I’ve also taken the graphics for shop signs out of my graphics file and integrated them into the game, as well as finishing off a few final signs I hadn’t sorted out (like those for auction houses and currency exchanges). Each market contains a lot, but you won’t be going back-and-forth to the same district over and over; once the story is implemented and you know your objectives, I wouldn’t expect you to visit the same market more than a couple of times at the most, but therein lies another strategic decision about returning to the same market for an item you couldn’t afford last time, or pushing onwards. Anyway, with this graphical integration you can now look at the shop sign and get a symbol depicting the use of that shop, as in this screenshot with the player wandering around a desert city:



I’ve finished farms. All graphics for crops and fruit trees are implemented, the generator is now more varied, farmhouses and other appropriate buildings spawned (which will one day be connected to the “sidequest” generation – perhaps a wanted criminal is hiding out in one?) and a few remaining bugs with them have been fixed. Farm generation has also been tweaked a little to make things more appropriate for different terrains and climates, and I’ve started to put in the appropriate data structures required for later handling things like animals in climates where crops might not grow so readily. Needless to say, farms are not exactly a core part of the game, but I think it’s important that even tangential parts of the world are highly detailed. So many fictional worlds (games and otherwise) fall apart on their unexplained aspects, and it’s hard to imagine empires being sustained without some kind of food source…
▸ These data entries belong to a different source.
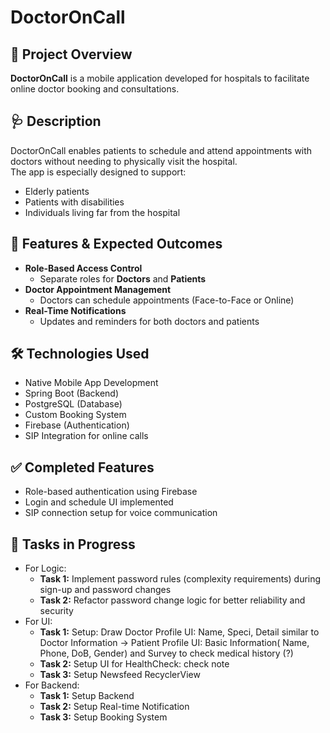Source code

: # DoctorOnCall

## 📱 Project Overview  
**DoctorOnCall** is a mobile application developed for hospitals to facilitate online doctor booking and consultations.

## 🩺 Description  
DoctorOnCall enables patients to schedule and attend appointments with doctors without needing to physically visit the hospital.  
The app is especially designed to support:
- Elderly patients  
- Patients with disabilities  
- Individuals living far from the hospital  

## 🎯 Features & Expected Outcomes
- **Role-Based Access Control**  
  - Separate roles for **Doctors** and **Patients**
- **Doctor Appointment Management**  
  - Doctors can schedule appointments (Face-to-Face or Online)
- **Real-Time Notifications**  
  - Updates and reminders for both doctors and patients

## 🛠️ Technologies Used
- Native Mobile App Development  
- Spring Boot (Backend)  
- PostgreSQL (Database)  
- Custom Booking System  
- Firebase (Authentication)  
- SIP Integration for online calls

## ✅ Completed Features
- Role-based authentication using Firebase  
- Login and schedule UI implemented  
- SIP connection setup for voice communication 

## 🔧 Tasks in Progress
- For Logic:
  - **Task 1:** Implement password rules (complexity requirements) during sign-up and password changes  
  - **Task 2:** Refactor password change logic for better reliability and security 
- For UI: 
  - **Task 1:** Setup: Draw Doctor Profile UI: Name, Speci, Detail similar to Doctor Information -> Patient Profile UI: Basic Information( Name, Phone, DoB, Gender) and Survey to check medical history (?)
  - **Task 2:** Setup UI for HealthCheck: check note
  - **Task 3:** Setup Newsfeed RecyclerView
- For Backend:
  - **Task 1:** Setup Backend
  - **Task 2:** Setup Real-time Notification
  - **Task 3:** Setup Booking System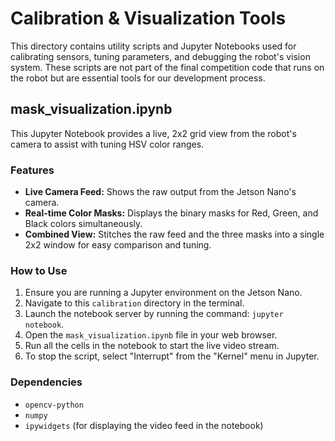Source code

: # Calibration & Visualization Tools

This directory contains utility scripts and Jupyter Notebooks used for calibrating sensors, tuning parameters, and debugging the robot's vision system. These scripts are not part of the final competition code that runs on the robot but are essential tools for our development process.

## mask_visualization.ipynb

This Jupyter Notebook provides a live, 2x2 grid view from the robot's camera to assist with tuning HSV color ranges.

### Features
- **Live Camera Feed:** Shows the raw output from the Jetson Nano's camera.
- **Real-time Color Masks:** Displays the binary masks for Red, Green, and Black colors simultaneously.
- **Combined View:** Stitches the raw feed and the three masks into a single 2x2 window for easy comparison and tuning.

### How to Use
1.  Ensure you are running a Jupyter environment on the Jetson Nano.
2.  Navigate to this `calibration` directory in the terminal.
3.  Launch the notebook server by running the command: `jupyter notebook`.
4.  Open the `mask_visualization.ipynb` file in your web browser.
5.  Run all the cells in the notebook to start the live video stream.
6.  To stop the script, select "Interrupt" from the "Kernel" menu in Jupyter.

### Dependencies
- `opencv-python`
- `numpy`
- `ipywidgets` (for displaying the video feed in the notebook)
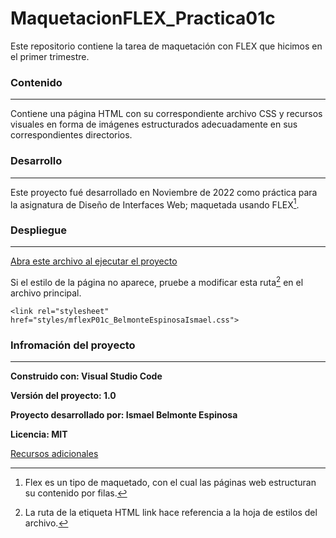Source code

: # MaquetacionFLEX_Practica01c
Este repositorio contiene la tarea de maquetación con FLEX que hicimos en el primer trimestre.

### Contenido
---
Contiene una página HTML con su correspondiente archivo CSS y recursos visuales en forma de imágenes estructurados adecuadamente en sus correspondientes directorios.

### Desarrollo
---
Este proyecto fué desarrollado en Noviembre de 2022 como práctica para la asignatura de Diseño de Interfaces Web; maquetada usando FLEX[^1].

### Despliegue
---
[Abra este archivo al ejecutar el proyecto](https://github.com/IsBeEsp/MaquetacionFLEX_Practica01c/blob/main/mflexP01c_BelmonteEspinosaIsmael.html)

Si el estilo de la página no aparece, pruebe a modificar esta ruta[^2] en el archivo principal.

``<link rel="stylesheet" href="styles/mflexP01c_BelmonteEspinosaIsmael.css">``

### Infromación del proyecto
---

**Construido con: Visual Studio Code** 

**Versión del proyecto: 1.0**

**Proyecto desarrollado por: Ismael Belmonte Espinosa**

**Licencia: MIT**

[Recursos adicionales](https://github.com/IsBeEsp/MaquetacionFLEX_Practica01c) 

[^1]: Flex es un tipo de maquetado, con el cual las páginas web estructuran su contenido por filas.
[^2]: La ruta de la etiqueta HTML link hace referencia a la hoja de estilos del archivo.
More progress on hunter-gatherer settlements. They now spawn with an appropriate kind of building material for all their buildings. The settlement below is built from stone, but these materials include wattle & daub, wood, stone, mud bricks, blocks of snow (in polar regions), and many others. In the middle of this settlement you can see the house of the Wolf-Chieftain who ruled this civilization, the town hall (the long building), and also a ‘?’ within a walled-off area. I’ll be talking more about that ‘?’ next week, since as long-time players know, a ‘?’ is always something that can be viewed and read – an inscription, a shop sign, or in this case, a standing stone.



Lots of progress on towns. They now spawn actual buildings rather than lava placeholders (though I am sure some will be saddened by this news), doors spawn everywhere needed, shops now spawn (there’s only a very small number with a limited potential set of shops that can be chosen upon generation), and various other important buildings like town halls, barracks (if the civ is sufficiently militaristic), taverns, small graveyards and the like also generate. One of the things I need to work on next is getting religious buildings to generate, since each civilization’s religion will have a unique generated layout for its churches (or abbeys, chapels, basilicas, mosques, rectories, pagodas – whatever term that civilization prefers). I’ve also handled towns that spawn at the end of a road or spawn on no road at all (very rare), as those were causing a few issues with generating appropriate road patterns when there was no “core” road pre-existing on the map grid to go by.


I’m now going to renege slightly on my promise from last week to  “never predict the next update”, and state that the standing stones mentioned above will definitely be included, though beyond that I’m not sure what else. Possibly some graphics, or another city district if I’m feeling like it. I’ve been doing a lot of draft work on paper to think about how docks and upper-class housing districts are going to generate, so it’s possible one of those will be coming next. Anyway, thanks for reading, and let me know what you think!